(Stored data entries)
◆ ◆ ◆
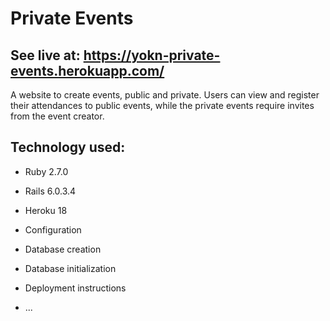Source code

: # Private Events

## See live at: https://yokn-private-events.herokuapp.com/

A website to create events, public and private. Users can view and register their attendances to public events, while the private events require invites from the event creator.

## Technology used:

* Ruby 2.7.0

* Rails 6.0.3.4

* Heroku 18

* Configuration

* Database creation

* Database initialization

* Deployment instructions

* ...
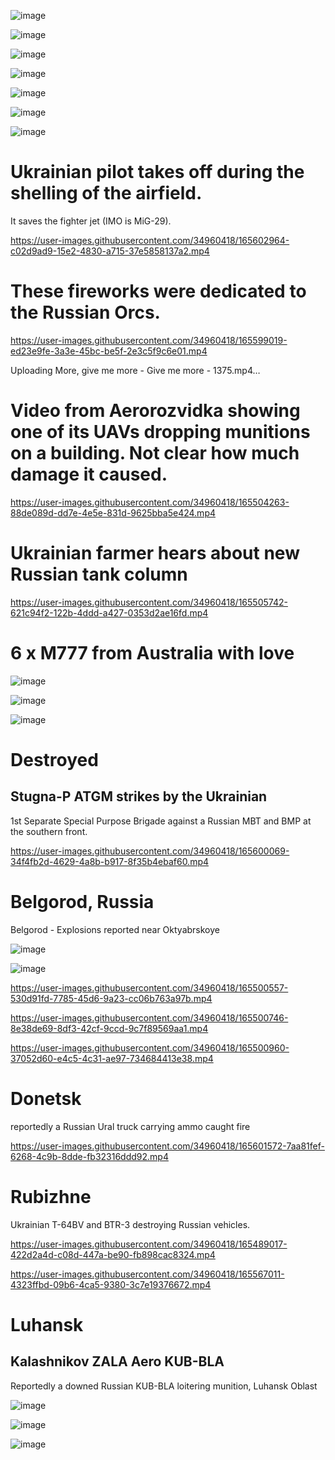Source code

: ![image](https://user-images.githubusercontent.com/34960418/165503055-49660fe1-5c08-4ee6-bead-e3ef78df5f70.png)

![image](https://user-images.githubusercontent.com/34960418/165502987-b16cecb1-9bcc-40d9-bf9c-08f22d28530e.png)

![image](https://user-images.githubusercontent.com/34960418/165600858-81e1a952-ad25-4adf-9cfe-29d0911cfee5.png)

![image](https://user-images.githubusercontent.com/34960418/165502339-72466a5c-3448-4549-8dc7-65cfce7c0d1a.png)

![image](https://user-images.githubusercontent.com/34960418/165502360-3c1da4d6-15f8-4c59-9a0a-ffa417de5fc4.png)

![image](https://user-images.githubusercontent.com/34960418/165502375-38381907-c34b-46d8-a169-8c47c1a0736c.png)

![image](https://user-images.githubusercontent.com/34960418/165502393-5317398f-2458-437f-b34a-ed4f2d58c216.png)


# Ukrainian pilot takes off during the shelling of the airfield.

It saves the fighter jet (IMO is MiG-29).

https://user-images.githubusercontent.com/34960418/165602964-c02d9ad9-15e2-4830-a715-37e5858137a2.mp4


# These fireworks were dedicated to the Russian Orcs.

https://user-images.githubusercontent.com/34960418/165599019-ed23e9fe-3a3e-45bc-be5f-2e3c5f9c6e01.mp4

Uploading More, give me more - Give me more - 1375.mp4…


# Video from Aerorozvidka showing one of its UAVs dropping munitions on a building. Not clear how much damage it caused. 

https://user-images.githubusercontent.com/34960418/165504263-88de089d-dd7e-4e5e-831d-9625bba5e424.mp4


# Ukrainian farmer hears about new Russian tank column

https://user-images.githubusercontent.com/34960418/165505742-621c94f2-122b-4ddd-a427-0353d2ae16fd.mp4


# 6 x M777 from Australia with love

![image](https://user-images.githubusercontent.com/34960418/165488752-ed525c84-ed5c-41e6-ae45-cd3a14a477c5.png)

![image](https://user-images.githubusercontent.com/34960418/165488768-750056e3-c8b6-47cc-a6bb-f5b557c6cfe6.png)

![image](https://user-images.githubusercontent.com/34960418/165488785-65db8309-8235-4d53-88e4-13c25fe58a23.png)


# Destroyed

## Stugna-P ATGM strikes by the Ukrainian 

1st Separate Special Purpose Brigade against a Russian MBT and BMP at the southern front.

https://user-images.githubusercontent.com/34960418/165600069-34f4fb2d-4629-4a8b-b917-8f35b4ebaf60.mp4


# Belgorod, Russia

Belgorod - Explosions reported near Oktyabrskoye

![image](https://user-images.githubusercontent.com/34960418/165490537-7d50a32b-bcf5-4af2-b7da-70395e19b968.png)

![image](https://user-images.githubusercontent.com/34960418/165499781-00e00f70-76cc-4ffb-93f2-fd2194415b3b.png)

https://user-images.githubusercontent.com/34960418/165500557-530d91fd-7785-45d6-9a23-cc06b763a97b.mp4

https://user-images.githubusercontent.com/34960418/165500746-8e38de69-8df3-42cf-9ccd-9c7f89569aa1.mp4

https://user-images.githubusercontent.com/34960418/165500960-37052d60-e4c5-4c31-ae97-734684413e38.mp4


# Donetsk

reportedly a Russian Ural truck carrying ammo caught fire

https://user-images.githubusercontent.com/34960418/165601572-7aa81fef-6268-4c9b-8dde-fb32316ddd92.mp4


# Rubizhne

Ukrainian T-64BV and BTR-3 destroying Russian vehicles.

https://user-images.githubusercontent.com/34960418/165489017-422d2a4d-c08d-447a-be90-fb898cac8324.mp4

https://user-images.githubusercontent.com/34960418/165567011-4323ffbd-09b6-4ca5-9380-3c7e19376672.mp4


# Luhansk

## Kalashnikov ZALA Aero KUB-BLA

Reportedly a downed Russian KUB-BLA loitering munition, Luhansk Oblast

![image](https://user-images.githubusercontent.com/34960418/165489516-14676567-7936-40fe-9a34-1d02759b1cf9.png)

![image](https://user-images.githubusercontent.com/34960418/165489532-109bca9e-db84-4bf5-bb35-9bc50ab5e7fd.png)

![image](https://user-images.githubusercontent.com/34960418/165489549-0d3fa48b-cf25-42e8-b7dd-d600ffb20b56.png)

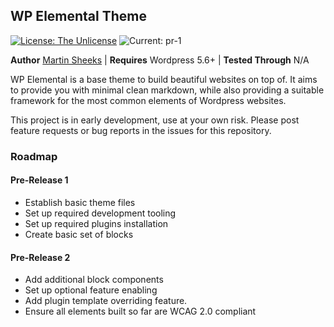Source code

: ## WP Elemental Theme

[![License: The Unlicense](https://img.shields.io/badge/License-The%20Unlicense-green)](https://github.com/mmsheeks/wp-elemental/blob/production/LICENSE) ![Current: pr-1](https://img.shields.io/static/v1?label=Release&message=Pre-Release%201&color=red)

**Author** [Martin Sheeks](https://github.com/mmsheeks/) |
**Requires** Wordpress 5.6+ |
**Tested Through** N/A

WP Elemental is a base theme to build beautiful websites on top of. It aims to provide you with minimal clean markdown, while also providing a suitable framework for the most common elements of Wordpress websites.

This project is in early development, use at your own risk. Please post feature requests or bug reports in the issues for this repository.

### Roadmap

#### Pre-Release 1
 - Establish basic theme files
 - Set up required development tooling
 - Set up required plugins installation
 - Create basic set of blocks

#### Pre-Release 2
 - Add additional block components
 - Set up optional feature enabling
 - Add plugin template overriding feature.
 - Ensure all elements built so far are WCAG 2.0 compliant
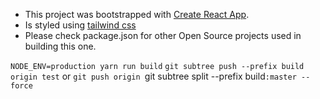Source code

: - This project was bootstrapped with [Create React App](https://github.com/facebook/create-react-app).
- Is styled using [tailwind css](https://tailwindcss.com/)
- Please check package.json for other Open Source projects used in building this one.

`NODE_ENV=production yarn run build`
`git subtree push --prefix build origin test`
or
`git push origin `git subtree split --prefix build`:master --force`
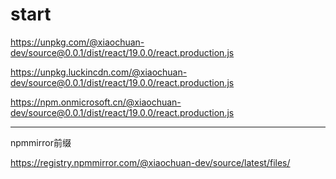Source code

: # start

https://unpkg.com/@xiaochuan-dev/source@0.0.1/dist/react/19.0.0/react.production.js

https://unpkg.luckincdn.com/@xiaochuan-dev/source@0.0.1/dist/react/19.0.0/react.production.js

https://npm.onmicrosoft.cn/@xiaochuan-dev/source@0.0.1/dist/react/19.0.0/react.production.js

----------

npmmirror前缀

https://registry.npmmirror.com/@xiaochuan-dev/source/latest/files/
◆ ◆ ◆
Assigned task: Your task is to gather all lines from the entries above that hold the word "basic".

Written response:
 - Establish basic theme files
 - Create basic set of blocks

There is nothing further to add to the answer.